Information given ▸
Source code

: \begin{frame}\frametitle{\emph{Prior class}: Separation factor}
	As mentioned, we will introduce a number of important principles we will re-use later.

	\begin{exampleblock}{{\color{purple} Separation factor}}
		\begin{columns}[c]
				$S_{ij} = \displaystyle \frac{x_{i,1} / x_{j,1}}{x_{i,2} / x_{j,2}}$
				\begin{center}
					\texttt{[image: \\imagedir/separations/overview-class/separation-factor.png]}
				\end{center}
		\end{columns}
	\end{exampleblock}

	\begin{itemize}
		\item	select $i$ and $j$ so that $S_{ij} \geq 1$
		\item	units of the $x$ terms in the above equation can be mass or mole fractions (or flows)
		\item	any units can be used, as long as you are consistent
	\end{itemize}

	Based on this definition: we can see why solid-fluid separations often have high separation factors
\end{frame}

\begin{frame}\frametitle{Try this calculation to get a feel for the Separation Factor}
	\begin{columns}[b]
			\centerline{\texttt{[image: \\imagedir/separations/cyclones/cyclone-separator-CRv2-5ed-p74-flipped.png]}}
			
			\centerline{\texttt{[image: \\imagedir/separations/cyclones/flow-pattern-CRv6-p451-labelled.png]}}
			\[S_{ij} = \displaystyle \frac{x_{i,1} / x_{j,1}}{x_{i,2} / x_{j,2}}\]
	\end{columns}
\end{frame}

...

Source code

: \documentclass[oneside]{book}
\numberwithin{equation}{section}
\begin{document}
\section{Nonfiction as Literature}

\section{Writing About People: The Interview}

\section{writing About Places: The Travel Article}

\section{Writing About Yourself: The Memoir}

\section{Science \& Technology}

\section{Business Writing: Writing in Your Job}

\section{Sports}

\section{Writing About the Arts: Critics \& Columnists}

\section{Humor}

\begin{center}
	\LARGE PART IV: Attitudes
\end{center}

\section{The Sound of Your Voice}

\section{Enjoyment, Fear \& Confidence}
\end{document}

...

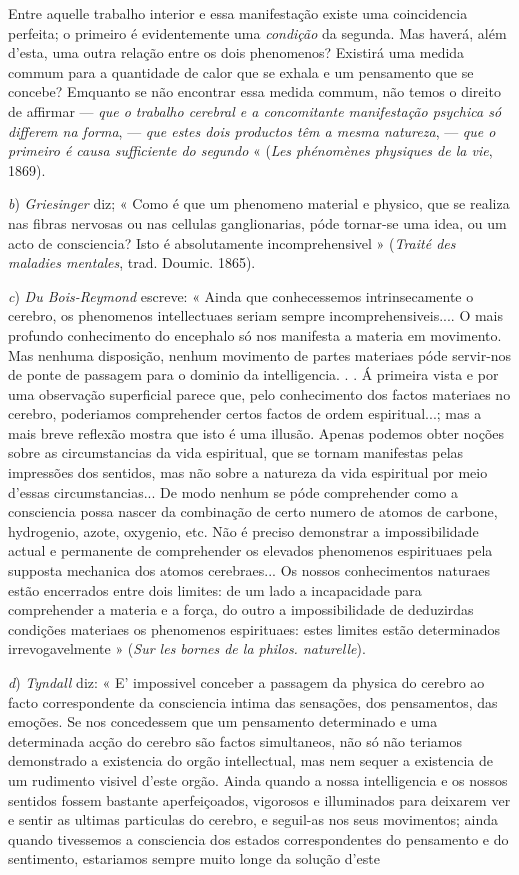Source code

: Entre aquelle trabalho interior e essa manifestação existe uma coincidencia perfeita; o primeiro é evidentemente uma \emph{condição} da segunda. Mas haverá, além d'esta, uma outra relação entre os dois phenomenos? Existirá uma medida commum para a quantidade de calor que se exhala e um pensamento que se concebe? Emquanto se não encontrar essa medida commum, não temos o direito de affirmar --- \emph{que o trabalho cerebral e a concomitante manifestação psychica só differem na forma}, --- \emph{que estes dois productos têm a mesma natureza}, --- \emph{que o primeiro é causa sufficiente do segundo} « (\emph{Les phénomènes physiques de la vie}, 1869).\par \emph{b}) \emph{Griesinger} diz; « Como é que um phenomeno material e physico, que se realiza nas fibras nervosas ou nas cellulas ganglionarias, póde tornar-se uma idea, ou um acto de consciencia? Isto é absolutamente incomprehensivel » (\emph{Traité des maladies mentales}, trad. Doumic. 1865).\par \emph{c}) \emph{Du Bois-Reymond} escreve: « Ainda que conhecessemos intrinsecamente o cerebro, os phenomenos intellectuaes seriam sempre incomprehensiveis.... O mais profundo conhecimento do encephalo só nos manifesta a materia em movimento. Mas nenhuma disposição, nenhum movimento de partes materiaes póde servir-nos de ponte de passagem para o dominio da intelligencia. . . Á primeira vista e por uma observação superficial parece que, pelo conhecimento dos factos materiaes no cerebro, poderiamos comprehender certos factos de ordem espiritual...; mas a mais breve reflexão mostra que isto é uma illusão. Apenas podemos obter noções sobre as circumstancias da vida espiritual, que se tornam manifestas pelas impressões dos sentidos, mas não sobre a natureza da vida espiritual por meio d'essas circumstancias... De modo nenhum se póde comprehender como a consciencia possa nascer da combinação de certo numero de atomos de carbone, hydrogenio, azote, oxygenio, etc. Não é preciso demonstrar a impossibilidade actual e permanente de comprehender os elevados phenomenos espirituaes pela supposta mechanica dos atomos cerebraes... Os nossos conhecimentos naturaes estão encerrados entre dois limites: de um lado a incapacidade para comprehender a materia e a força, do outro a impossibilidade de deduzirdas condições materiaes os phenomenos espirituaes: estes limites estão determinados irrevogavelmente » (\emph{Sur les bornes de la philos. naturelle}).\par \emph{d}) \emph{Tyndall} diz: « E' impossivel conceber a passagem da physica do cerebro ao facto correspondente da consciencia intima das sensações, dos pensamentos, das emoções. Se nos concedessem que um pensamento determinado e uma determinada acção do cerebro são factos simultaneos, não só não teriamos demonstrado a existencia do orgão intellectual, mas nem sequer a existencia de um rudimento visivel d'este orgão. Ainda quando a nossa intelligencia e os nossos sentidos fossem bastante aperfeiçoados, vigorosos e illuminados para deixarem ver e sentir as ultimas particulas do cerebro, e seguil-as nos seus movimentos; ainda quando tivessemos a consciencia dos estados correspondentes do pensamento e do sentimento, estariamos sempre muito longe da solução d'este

What to produce ▸ Return, from the material above, each line holding the string "section".

Finished exercise ▸
\numberwithin{equation}{section}
\section{Nonfiction as Literature}
\section{Writing About People: The Interview}
\section{writing About Places: The Travel Article}
\section{Writing About Yourself: The Memoir}
\section{Science \& Technology}
\section{Business Writing: Writing in Your Job}
\section{Sports}
\section{Writing About the Arts: Critics \& Columnists}
\section{Humor}
\section{The Sound of Your Voice}
\section{Enjoyment, Fear \& Confidence}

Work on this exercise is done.